In other cases, you may need to be able to filter on a range. For example, all animals born in a specific period. Here, we can again use the field name (birthDate) and use a suffix indicating the beginning and/or ending of the period. birthDate-from=2020-01-01 and birthDate-to=2020-02-01 should give you all animals born in January 2020. Note that the from is inclusive and the to is exclusive (an other way look at this is to expand the birthDate to a timestamp, filling out the time part with 00:00:00).

Composite fields

Fields like the animal id are composite fields: they are composed of an id and a scheme that allows us to support different regions and countries: "animal": { "id": "NL 877034232", "scheme": "nl-v1" }. To create a filter for this, we simply concatenate the subfields and create two parameters: animal-id="NL 877034232" and animal-scheme="nl-v1". As both parameters work as an AND operation (see above), this will select precisely the animal within the dutch numbering scheme. It is not recommended to allow just one of these parameters to be used without the other: while selecting all animals with any dutch id is fine (although a very unlikely use case), selecting animals only on their id is ambiguous.

Similarly this happens with fields with units. For example, a milking visit duration is specified as: "milkingVisitDuration": { "value": 349, "unitCode": "SEC" }. A range filter for this would be: milkingVisitDuration-value.from=60 & milkingVisitDuration-unitCode.from=SEC to select all visits equal to or longer than a minute. The To/From postfix is appended to both the value and the unitCode field to keeps things generic.

Specialized filters

In some cases, there is no direct field which can be used to implement a filter. For example, if you want to known which animals are available at a location at a specific point in time is derived data: you need to listen to all arrivals and departures. If the server has implemented this using events, then even for the server it may not be trivial to answer. If the server does want to support a filter for this use case, the ADE standard will provide recommended names for them.

Synchronization filters

A client may need to synchronise its state with a server. For that it can be necessary to track changes from a specific source from a specific point in time. As such, filters like 'meta-modified-from' and 'meta-source' are RECOMMENDED.

Fuzzy matching filters

There may be use cases for fuzzy matching on e.g. descriptions or names (e.g., "all animal id's that start with an 'N'"). We could consider adding a suffix for these use cases (e.g. animal.name.match). As of this point, we do not have enough hard use cases to make a recommendation for this. Following our design principles, we leave fuzzy matching out of the specification for now until we have a need for it.

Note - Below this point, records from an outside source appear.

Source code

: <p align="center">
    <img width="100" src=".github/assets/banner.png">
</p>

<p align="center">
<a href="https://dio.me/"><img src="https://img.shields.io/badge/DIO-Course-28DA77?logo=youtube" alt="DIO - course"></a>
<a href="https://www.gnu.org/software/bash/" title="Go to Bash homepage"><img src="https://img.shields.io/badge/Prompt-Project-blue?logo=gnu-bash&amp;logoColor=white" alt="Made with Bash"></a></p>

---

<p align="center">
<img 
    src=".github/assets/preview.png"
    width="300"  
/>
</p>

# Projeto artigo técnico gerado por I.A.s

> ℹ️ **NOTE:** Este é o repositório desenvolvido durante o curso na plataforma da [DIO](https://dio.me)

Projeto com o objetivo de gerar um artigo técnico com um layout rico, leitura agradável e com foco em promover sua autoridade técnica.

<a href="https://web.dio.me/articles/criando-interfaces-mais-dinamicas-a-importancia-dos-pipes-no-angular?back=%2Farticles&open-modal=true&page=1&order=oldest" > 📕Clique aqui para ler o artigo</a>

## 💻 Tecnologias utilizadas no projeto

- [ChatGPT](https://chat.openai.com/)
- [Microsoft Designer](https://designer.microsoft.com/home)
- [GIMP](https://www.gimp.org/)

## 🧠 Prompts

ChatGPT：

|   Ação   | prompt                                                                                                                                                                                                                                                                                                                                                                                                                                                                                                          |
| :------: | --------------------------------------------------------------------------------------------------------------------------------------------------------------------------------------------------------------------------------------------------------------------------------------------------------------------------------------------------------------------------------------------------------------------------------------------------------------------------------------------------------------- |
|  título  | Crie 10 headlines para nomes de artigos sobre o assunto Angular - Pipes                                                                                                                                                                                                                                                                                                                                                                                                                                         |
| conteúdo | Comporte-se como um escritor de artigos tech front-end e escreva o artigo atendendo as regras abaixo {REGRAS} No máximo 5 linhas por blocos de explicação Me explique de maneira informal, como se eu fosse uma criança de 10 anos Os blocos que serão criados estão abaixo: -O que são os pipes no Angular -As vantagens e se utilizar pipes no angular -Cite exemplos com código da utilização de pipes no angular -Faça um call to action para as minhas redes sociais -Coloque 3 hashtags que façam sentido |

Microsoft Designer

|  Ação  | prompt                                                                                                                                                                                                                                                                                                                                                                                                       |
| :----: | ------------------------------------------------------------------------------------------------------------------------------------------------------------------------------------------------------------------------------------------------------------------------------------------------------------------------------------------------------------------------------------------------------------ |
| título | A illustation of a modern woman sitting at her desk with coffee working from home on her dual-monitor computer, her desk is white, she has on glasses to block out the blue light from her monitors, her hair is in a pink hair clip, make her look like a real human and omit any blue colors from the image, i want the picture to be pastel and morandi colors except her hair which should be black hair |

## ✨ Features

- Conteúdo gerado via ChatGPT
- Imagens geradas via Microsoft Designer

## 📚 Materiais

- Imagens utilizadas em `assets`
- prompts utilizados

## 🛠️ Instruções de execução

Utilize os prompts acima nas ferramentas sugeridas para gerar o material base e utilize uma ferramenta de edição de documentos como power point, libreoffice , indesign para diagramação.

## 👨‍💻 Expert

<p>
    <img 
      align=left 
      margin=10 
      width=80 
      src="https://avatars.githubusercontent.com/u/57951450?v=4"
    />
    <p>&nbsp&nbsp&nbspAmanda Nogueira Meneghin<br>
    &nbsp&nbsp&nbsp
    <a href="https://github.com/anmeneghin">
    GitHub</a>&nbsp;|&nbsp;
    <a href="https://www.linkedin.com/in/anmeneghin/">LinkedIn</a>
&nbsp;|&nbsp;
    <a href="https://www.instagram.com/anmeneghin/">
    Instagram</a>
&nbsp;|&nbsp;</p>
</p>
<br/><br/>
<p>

Recommended filter name list

We expect the filter list to grow based on use cases. As such, to be able to track changes and have a proper review process, we should have markdown file in git's version management. For now, I've collected some of the proposed filters here:

Field based filters

Resource Filter Description
meta meta-source select a specific source
meta-modified-from & meta-modified-to select a range for the modified timestamp
meta-created-from & meta-created-to select a range for the created timestamp
meta-creator select the creator of the record
meta-validFrom & meta-validTo select a range in which the record is valid
deprecated start-date-time prefer to use meta-modified-from
end-date-time prefer to use meta-modified-to
common animal-id + animal-scheme select a specific animal
location-id + location-scheme select a specific location
milking-visits milkingStartingDateTime-from range filter based on the milking start time
milkingStartingDateTime-to range filter based on the milking start time
milkingVisitDuration-value-from & milkingVisitDuration-unitCode-from range filter based on the milking visit duration
milkingVisitDuration-value-to & milkingVisitDuration-unitCode-to range filter based on the milking visit duration
milkingDuration-value-from & milkingDuration-unitCode-from range filter based on the milking duration
milkingDuration-value-to & milkingDuration-unitCode-to range filter based on the milking duration
milkingType filters on milking type
...
quarterMilkings-icarQuarterId filters on milking visits that have a recording for a specific quarter

Related topics

Pagination

In our collections definition, we allow for pagination based on JSON-LD. Typically, the pagination is driven by the server: previous/next pages are determined by URI's as provided in the view object in the message. Optionally, a client could steer the pagination by providing query parameters. Typically, these query parameters are named similar to the fields in the view object (e.g. page=2). We do not anticipate a naming clash for these query parameters but we will have to be careful if we introduce fields in the actual payload that are similar to those in the view object.

Other considered options

We also discussed the OData standard. This was rejected since it feels like a heavy burden on the implementation server side. Also, since it allows for complex queries, it may put a heavy load on the server which is hard to manage by syntax only. Simply using OData syntax in a limited way felt like misleading since we would not support the full standard.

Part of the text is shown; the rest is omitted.